16. System Integrity and Updates

nubens is committed to ensuring system integrity through a change management process that controls updates of physical or logical elements via prior authorization before installation in the system. This evaluation will mainly be carried out by technical management, which will assess the security impact before making changes and document those changes evaluated as important or security-relevant.

Through periodic security reviews, the security status of systems will be assessed regarding manufacturer specifications, vulnerabilities, and updates affecting them, reacting diligently to manage risks accordingly.

17. Protection of Stored and Transmitted Information

nubens establishes protection measures for Information Security regarding information stored or transmitted through insecure environments. Insecure environments include laptops, peripheral devices, information media, and communications over open or weakly encrypted networks.

18. Interconnected Information Systems

nubens will ensure that all information exchanges and service provision with other systems are subject to prior authorization. Any information flow without express authorization is prohibited.

For each interconnection, the following must be explicitly documented:

1. Interface Characteristics: Specifications of the interface used, including communication protocols, authentication methods, and encryption mechanisms.
2. Security and Data Protection Requirements: Identification and documentation of necessary security requirements to protect exchanged data, including access controls, security event auditing, malware protection measures, and incident response procedures.
3. Nature of Exchanged Information: Description of the type of information exchanged, its classification by sensitivity level, and any specific protection requirements in line with privacy and data protection regulations.

These measures will ensure that all information flows are carried out securely, in compliance with the standards set by the National Security Scheme (ENS), and that the integrity, confidentiality, and availability of exchanged data are preserved.

19. Activity Logs

nubens will log user activities, retaining necessary information to monitor, analyze, investigate, and document unauthorized or improper activities, enabling identification of the actor at all times.

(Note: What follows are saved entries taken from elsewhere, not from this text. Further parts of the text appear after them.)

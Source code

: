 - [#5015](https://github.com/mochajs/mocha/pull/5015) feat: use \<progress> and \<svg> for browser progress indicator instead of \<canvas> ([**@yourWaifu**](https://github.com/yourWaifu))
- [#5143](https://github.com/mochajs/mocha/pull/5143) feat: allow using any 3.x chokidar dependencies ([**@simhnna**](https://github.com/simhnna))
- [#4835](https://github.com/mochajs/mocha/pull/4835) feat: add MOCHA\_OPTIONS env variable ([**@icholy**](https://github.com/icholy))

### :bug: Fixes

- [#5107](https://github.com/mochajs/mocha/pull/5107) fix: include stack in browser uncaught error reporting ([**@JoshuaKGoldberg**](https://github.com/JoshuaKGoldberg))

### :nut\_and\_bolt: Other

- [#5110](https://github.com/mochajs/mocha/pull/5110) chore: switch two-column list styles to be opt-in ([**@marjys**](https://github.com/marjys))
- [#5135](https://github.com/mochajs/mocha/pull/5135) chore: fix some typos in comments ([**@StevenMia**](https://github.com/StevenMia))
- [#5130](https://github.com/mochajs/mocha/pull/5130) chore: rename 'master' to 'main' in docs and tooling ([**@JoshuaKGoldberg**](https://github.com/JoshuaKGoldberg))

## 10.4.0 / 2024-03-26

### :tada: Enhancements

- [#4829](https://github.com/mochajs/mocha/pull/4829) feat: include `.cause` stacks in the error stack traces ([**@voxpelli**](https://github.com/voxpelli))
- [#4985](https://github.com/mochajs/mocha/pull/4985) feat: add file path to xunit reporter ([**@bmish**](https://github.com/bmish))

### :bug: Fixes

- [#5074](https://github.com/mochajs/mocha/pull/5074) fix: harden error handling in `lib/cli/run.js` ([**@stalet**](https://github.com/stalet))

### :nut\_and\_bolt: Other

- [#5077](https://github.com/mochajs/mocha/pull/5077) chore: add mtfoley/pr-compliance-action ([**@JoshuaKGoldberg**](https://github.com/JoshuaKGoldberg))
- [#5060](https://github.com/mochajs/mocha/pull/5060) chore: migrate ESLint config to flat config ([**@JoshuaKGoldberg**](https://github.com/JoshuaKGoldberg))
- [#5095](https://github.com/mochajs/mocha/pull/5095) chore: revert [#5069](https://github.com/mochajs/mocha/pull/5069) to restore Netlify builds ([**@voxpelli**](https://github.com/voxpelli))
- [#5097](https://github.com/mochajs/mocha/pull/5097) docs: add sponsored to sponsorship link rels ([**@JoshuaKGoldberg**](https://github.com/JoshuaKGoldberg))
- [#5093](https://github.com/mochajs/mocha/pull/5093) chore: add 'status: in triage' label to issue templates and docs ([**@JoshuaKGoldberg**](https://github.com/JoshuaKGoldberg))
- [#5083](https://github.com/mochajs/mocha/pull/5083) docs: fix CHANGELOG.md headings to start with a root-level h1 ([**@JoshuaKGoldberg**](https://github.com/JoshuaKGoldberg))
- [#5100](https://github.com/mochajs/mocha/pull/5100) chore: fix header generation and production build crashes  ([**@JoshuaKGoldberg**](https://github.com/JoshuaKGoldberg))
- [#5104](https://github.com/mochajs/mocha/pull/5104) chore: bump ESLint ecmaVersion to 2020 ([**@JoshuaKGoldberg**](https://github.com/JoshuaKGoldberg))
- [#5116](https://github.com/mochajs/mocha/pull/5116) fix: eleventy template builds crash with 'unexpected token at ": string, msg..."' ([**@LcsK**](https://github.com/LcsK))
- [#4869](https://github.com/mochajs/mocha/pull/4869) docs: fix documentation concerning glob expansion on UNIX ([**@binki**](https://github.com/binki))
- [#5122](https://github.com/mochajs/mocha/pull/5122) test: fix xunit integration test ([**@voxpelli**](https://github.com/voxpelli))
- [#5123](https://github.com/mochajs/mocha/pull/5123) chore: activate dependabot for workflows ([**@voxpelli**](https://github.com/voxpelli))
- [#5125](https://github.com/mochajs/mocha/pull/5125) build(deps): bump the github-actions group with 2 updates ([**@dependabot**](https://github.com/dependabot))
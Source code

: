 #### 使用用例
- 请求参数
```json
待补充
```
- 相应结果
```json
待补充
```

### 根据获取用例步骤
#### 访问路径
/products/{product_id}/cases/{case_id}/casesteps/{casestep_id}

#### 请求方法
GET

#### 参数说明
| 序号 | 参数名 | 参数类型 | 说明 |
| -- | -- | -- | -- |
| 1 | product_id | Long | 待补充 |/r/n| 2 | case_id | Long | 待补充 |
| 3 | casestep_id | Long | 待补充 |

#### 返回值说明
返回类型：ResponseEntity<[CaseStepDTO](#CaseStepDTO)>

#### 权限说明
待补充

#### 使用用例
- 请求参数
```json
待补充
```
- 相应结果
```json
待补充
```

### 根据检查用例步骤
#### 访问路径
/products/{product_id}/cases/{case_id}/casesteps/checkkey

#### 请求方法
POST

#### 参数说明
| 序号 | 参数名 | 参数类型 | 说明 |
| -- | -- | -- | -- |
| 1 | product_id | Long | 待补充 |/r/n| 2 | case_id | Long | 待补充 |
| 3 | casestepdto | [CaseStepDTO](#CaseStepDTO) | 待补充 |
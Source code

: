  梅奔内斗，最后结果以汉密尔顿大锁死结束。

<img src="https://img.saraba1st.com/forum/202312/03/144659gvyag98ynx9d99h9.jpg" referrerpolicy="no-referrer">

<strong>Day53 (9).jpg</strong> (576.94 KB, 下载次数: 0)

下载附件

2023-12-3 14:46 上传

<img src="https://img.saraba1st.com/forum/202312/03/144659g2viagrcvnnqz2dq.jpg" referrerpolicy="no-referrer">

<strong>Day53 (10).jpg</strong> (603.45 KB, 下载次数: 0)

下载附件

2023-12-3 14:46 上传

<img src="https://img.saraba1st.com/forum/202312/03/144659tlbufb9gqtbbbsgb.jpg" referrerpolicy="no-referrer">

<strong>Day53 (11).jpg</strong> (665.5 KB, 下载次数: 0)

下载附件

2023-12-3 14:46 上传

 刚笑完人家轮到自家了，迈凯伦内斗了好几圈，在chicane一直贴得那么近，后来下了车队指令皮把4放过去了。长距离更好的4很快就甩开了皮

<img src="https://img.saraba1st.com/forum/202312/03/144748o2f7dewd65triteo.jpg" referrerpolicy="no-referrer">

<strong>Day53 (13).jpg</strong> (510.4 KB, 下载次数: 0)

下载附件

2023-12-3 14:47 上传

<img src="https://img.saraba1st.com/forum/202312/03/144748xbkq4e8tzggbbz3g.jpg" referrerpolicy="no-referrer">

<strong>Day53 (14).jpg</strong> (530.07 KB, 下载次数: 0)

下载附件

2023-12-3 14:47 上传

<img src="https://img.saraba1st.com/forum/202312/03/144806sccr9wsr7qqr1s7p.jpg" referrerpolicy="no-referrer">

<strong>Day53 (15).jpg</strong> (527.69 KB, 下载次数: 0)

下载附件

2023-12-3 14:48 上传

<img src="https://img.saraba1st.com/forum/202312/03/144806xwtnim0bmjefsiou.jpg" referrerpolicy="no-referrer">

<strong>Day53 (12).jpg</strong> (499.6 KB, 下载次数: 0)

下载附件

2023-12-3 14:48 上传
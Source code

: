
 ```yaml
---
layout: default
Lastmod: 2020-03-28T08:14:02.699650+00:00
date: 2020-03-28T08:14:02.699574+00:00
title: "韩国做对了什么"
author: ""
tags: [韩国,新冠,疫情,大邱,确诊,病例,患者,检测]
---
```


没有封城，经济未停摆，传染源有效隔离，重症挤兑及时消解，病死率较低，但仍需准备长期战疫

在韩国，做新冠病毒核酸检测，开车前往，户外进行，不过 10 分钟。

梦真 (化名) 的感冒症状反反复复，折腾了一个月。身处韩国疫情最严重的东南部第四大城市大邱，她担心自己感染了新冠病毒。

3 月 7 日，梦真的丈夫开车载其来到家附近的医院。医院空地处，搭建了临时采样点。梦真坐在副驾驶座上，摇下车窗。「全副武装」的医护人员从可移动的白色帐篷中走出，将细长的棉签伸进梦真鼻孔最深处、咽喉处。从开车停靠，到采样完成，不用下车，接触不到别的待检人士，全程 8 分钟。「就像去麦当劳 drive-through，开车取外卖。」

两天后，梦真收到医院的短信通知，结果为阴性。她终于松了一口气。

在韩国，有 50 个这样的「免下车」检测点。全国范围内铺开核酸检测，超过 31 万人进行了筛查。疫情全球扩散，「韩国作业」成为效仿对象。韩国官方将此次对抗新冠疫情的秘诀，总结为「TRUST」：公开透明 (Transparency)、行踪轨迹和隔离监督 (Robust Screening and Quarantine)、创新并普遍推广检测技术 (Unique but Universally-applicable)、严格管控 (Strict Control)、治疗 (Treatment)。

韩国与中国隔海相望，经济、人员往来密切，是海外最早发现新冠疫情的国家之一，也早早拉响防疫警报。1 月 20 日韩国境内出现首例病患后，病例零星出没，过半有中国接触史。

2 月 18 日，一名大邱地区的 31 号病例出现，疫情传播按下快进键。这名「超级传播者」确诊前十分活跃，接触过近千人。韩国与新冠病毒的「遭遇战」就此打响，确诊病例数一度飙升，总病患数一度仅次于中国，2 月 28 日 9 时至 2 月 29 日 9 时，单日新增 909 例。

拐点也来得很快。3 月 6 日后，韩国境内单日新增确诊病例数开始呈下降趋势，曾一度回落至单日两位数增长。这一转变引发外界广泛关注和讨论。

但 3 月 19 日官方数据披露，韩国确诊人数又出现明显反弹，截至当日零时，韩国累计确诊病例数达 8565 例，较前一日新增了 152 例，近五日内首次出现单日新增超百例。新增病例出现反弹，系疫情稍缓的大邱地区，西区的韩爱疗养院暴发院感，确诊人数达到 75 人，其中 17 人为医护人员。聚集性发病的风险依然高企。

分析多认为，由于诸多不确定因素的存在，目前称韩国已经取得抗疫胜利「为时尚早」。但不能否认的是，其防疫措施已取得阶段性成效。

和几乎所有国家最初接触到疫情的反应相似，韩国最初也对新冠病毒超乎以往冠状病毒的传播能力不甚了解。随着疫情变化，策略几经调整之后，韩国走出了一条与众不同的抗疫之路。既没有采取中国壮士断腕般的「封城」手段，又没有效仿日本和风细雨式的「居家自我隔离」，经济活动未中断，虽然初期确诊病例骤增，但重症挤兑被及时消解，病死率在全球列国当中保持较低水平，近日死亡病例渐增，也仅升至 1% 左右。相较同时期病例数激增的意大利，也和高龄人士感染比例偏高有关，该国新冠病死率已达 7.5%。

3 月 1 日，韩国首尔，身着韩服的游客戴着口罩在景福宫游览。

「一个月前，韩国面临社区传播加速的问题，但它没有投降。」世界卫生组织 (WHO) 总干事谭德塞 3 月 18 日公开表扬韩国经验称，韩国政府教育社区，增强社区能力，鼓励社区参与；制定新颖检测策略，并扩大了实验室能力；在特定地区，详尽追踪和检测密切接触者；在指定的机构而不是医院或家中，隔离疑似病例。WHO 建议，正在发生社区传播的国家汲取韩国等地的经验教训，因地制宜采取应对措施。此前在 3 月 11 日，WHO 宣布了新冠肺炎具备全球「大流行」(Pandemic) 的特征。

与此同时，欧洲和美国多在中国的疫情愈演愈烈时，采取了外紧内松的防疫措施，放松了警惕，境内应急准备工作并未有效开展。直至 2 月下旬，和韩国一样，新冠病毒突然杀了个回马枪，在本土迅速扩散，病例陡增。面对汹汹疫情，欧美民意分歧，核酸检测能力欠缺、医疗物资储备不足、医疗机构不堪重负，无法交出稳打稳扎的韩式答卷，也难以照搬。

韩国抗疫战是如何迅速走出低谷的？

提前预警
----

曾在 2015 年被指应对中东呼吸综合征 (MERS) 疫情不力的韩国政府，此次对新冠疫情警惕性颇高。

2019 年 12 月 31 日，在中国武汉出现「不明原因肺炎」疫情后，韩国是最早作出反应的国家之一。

The main objectives of Incident Management are:

• Establish a system for detection and response to malicious code.
• Provide procedures for managing security incidents and system weaknesses.
• Cover detection mechanisms, classification criteria, analysis and resolution procedures, communication channels with stakeholders, and record-keeping of actions.
• Use these records for continuous system security improvement.
• Ensure IT services return to optimal performance.
• Reduce potential risks and impacts caused by incidents.
• Safeguard system integrity in the event of a security incident.
• Communicate incident impact as soon as detected to activate alarms and implement an appropriate business communication plan.
• Promote business efficiency.

20. Business Continuity

nubens, to ensure business continuity, establishes measures for system backups and sets up mechanisms to guarantee continuity of operations in case of loss of regular work resources.

21. Continuous Improvement of Security Process

nubens establishes a process of continuous improvement of information security by applying the criteria and methodology set by the National Security Scheme (Royal Decree 311/2022) and ISO 27001:2022.